Clappe is a graduate of Delcastle Technical High School where he studied automotive technology. He eventually returned to those roots as part of the team that grew WeBuyAnyCar.com’s expansion in the United States. From there, he built and overhauled sales teams at Creditsafe USA and TradeRev. Clappe has also been on the liquid distribution side of sales at KAR Global, a digital platform for the wholesale auto industry.
“I looked at this whole ecosystem on how cars come in and how they go back to dealer inventory, and I thought we could just build and control our own ecosystem through technology in a very streamlined, efficient process,” Clappe said.
The decision to launch WhipFlip was also inspired by the most “epic” car market that Clappe thinks he will ever see in his lifetime. With pent-up demand spurred by COVID-19 precautions urging people outside in 2021, as well as stimulus checks and a shortage on microchips making it harder to get new cars on lots, it was a selling frenzy for used cars.
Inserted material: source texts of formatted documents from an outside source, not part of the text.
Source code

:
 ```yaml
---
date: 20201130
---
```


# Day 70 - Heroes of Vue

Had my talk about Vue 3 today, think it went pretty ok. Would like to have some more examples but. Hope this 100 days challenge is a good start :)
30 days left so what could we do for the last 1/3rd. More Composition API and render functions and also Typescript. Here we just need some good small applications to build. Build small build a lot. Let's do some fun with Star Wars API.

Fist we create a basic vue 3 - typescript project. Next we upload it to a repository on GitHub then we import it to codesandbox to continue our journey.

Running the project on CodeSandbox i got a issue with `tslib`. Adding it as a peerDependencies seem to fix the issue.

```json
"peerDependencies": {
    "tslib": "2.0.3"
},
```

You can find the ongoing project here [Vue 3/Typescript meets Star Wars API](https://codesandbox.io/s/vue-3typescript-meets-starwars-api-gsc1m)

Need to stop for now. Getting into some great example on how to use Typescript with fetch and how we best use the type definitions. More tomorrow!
“That lasted about a year and a half. Now, it’s less demand and people are starting to wait for the all-clear to buy one of the most expensive assets in their life,” he said. “The good news is that we’re leveraging experience and market analysis to provide a true value of what’s actually going on.”
His experience in the automotive industry also brought him in touch with a critical partner: data analytics firm J.D. Power, which provided key resources and data in the early days of WhipFlip. Earlier this month, Clappe announced that the company was strengthening its relationship with J.D. Power and exploring new options for technology expansion.
“They were incredibly valuable in our infancy and we want to look for things down the road that can help each other out,” he said.
WhipFlip is currently based out of The Mill in downtown Wilmington and has 35 employees, with plans to grow in another four or five markets this year. But Clappe believes he’s here to stay in the First State.
“I take a lot of pride in being a technology company in Delaware. I think the state is doing its best to draw startup talent, with incubators and buildings. We’re only going to grow that talent inside Delaware,” he said.